* [WHAT YOU SHOULD DO]
For the material below, output exactly the span from the line with "- **Cross-platform Development**: Focused" to the line with "### 🌱 Currently", including both, and nothing besides.

* [SUPPLIED DATA]
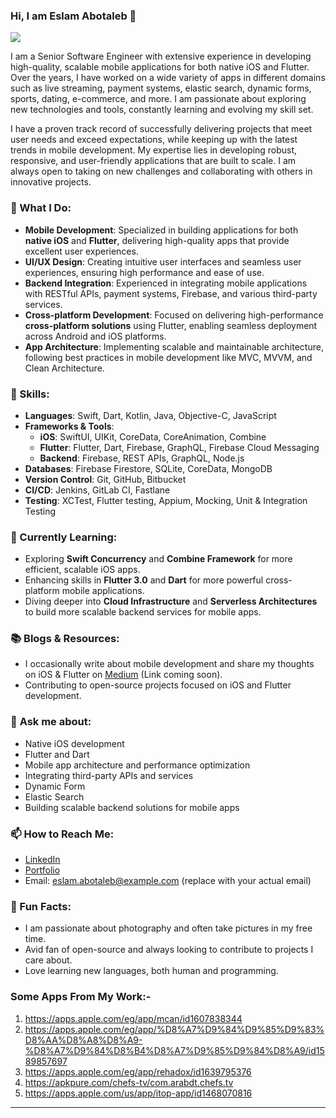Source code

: ### Hi, I am Eslam Abotaleb 👋


[<img src="https://img.shields.io/badge/linkedin-%230077B5.svg?&style=for-the-badge&logo=linkedin&logoColor=white">](https://www.linkedin.com/in/eslam-abotaleb-507a36b9/)

I am a Senior Software Engineer with extensive experience in developing high-quality, scalable mobile applications for both native iOS and Flutter. Over the years, I have worked on a wide variety of apps in different domains such as live streaming, payment systems, elastic search, dynamic forms, sports, dating, e-commerce, and more. I am passionate about exploring new technologies and tools, constantly learning and evolving my skill set.

I have a proven track record of successfully delivering projects that meet user needs and exceed expectations, while keeping up with the latest trends in mobile development. My expertise lies in developing robust, responsive, and user-friendly applications that are built to scale. I am always open to taking on new challenges and collaborating with others in innovative projects.

### 🚀 What I Do:
- **Mobile Development**: Specialized in building applications for both **native iOS** and **Flutter**, delivering high-quality apps that provide excellent user experiences.
- **UI/UX Design**: Creating intuitive user interfaces and seamless user experiences, ensuring high performance and ease of use.
- **Backend Integration**: Experienced in integrating mobile applications with RESTful APIs, payment systems, Firebase, and various third-party services.
- **Cross-platform Development**: Focused on delivering high-performance **cross-platform solutions** using Flutter, enabling seamless deployment across Android and iOS platforms.
- **App Architecture**: Implementing scalable and maintainable architecture, following best practices in mobile development like MVC, MVVM, and Clean Architecture.

### 🧠 Skills:
- **Languages**: Swift, Dart, Kotlin, Java, Objective-C, JavaScript
- **Frameworks & Tools**: 
   - **iOS**: SwiftUI, UIKit, CoreData, CoreAnimation, Combine
   - **Flutter**: Flutter, Dart, Firebase, GraphQL, Firebase Cloud Messaging
   - **Backend**: Firebase, REST APIs, GraphQL, Node.js
- **Databases**: Firebase Firestore, SQLite, CoreData, MongoDB
- **Version Control**: Git, GitHub, Bitbucket
- **CI/CD**: Jenkins, GitLab CI, Fastlane
- **Testing**: XCTest, Flutter testing, Appium, Mocking, Unit & Integration Testing

### 🌱 Currently Learning:
- Exploring **Swift Concurrency** and **Combine Framework** for more efficient, scalable iOS apps.
- Enhancing skills in **Flutter 3.0** and **Dart** for more powerful cross-platform mobile applications.
- Diving deeper into **Cloud Infrastructure** and **Serverless Architectures** to build more scalable backend services for mobile apps.

### 📚 Blogs & Resources:
- I occasionally write about mobile development and share my thoughts on iOS & Flutter on [Medium](https://medium.com/@eslam.abotaleb) (Link coming soon).
- Contributing to open-source projects focused on iOS and Flutter development. 

### 💬 **Ask me about**:
- Native iOS development
- Flutter and Dart
- Mobile app architecture and performance optimization
- Integrating third-party APIs and services
- Dynamic Form
- Elastic Search 
- Building scalable backend solutions for mobile apps

### 📫 How to Reach Me:
- [LinkedIn](https://www.linkedin.com/in/eslam-abotaleb-507a36b9/)
- [Portfolio](https://eslamabotaleb.github.io/EslamAbotaleb) 
- Email: eslam.abotaleb@example.com (replace with your actual email)

### 🎯 Fun Facts:
- I am passionate about photography and often take pictures in my free time.
- Avid fan of open-source and always looking to contribute to projects I care about.
- Love learning new languages, both human and programming.

### Some Apps From My Work:-
1. https://apps.apple.com/eg/app/mcan/id1607838344
2. https://apps.apple.com/eg/app/%D8%A7%D9%84%D9%85%D9%83%D8%AA%D8%A8%D8%A9-%D8%A7%D9%84%D8%B4%D8%A7%D9%85%D9%84%D8%A9/id1589857697
3. https://apps.apple.com/eg/app/rehadox/id1639795376
4. https://apkpure.com/chefs-tv/com.arabdt.chefs.tv
5. https://apps.apple.com/us/app/itop-app/id1468070816

---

* [WRITTEN REPLY]
- **Cross-platform Development**: Focused on delivering high-performance **cross-platform solutions** using Flutter, enabling seamless deployment across Android and iOS platforms.
- **App Architecture**: Implementing scalable and maintainable architecture, following best practices in mobile development like MVC, MVVM, and Clean Architecture.

### 🧠 Skills:
- **Languages**: Swift, Dart, Kotlin, Java, Objective-C, JavaScript
- **Frameworks & Tools**: 
   - **iOS**: SwiftUI, UIKit, CoreData, CoreAnimation, Combine
   - **Flutter**: Flutter, Dart, Firebase, GraphQL, Firebase Cloud Messaging
   - **Backend**: Firebase, REST APIs, GraphQL, Node.js
- **Databases**: Firebase Firestore, SQLite, CoreData, MongoDB
- **Version Control**: Git, GitHub, Bitbucket
- **CI/CD**: Jenkins, GitLab CI, Fastlane
- **Testing**: XCTest, Flutter testing, Appium, Mocking, Unit & Integration Testing

### 🌱 Currently Learning:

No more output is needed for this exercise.